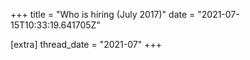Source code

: +++
title = "Who is hiring (July 2017)"
date = "2021-07-15T10:33:19.641705Z"

[extra]
thread_date = "2021-07"
+++
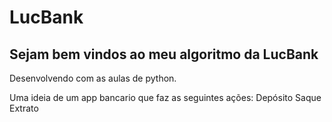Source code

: # LucBank
## Sejam bem vindos ao meu algoritmo da LucBank
Desenvolvendo com as aulas de python.

Uma ideia de um app bancario que faz as seguintes ações:
Depósito
Saque
Extrato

- - -

The task:
Are you able to set down all the lines above exactly, without any pictures?

Your solution:
Source code

: +++
title = "Who is hiring (July 2017)"
date = "2021-07-15T10:33:19.641705Z"

[extra]
thread_date = "2021-07"
+++
Source code

: # LucBank
## Sejam bem vindos ao meu algoritmo da LucBank
Desenvolvendo com as aulas de python.

Uma ideia de um app bancario que faz as seguintes ações:
Depósito
Saque
Extrato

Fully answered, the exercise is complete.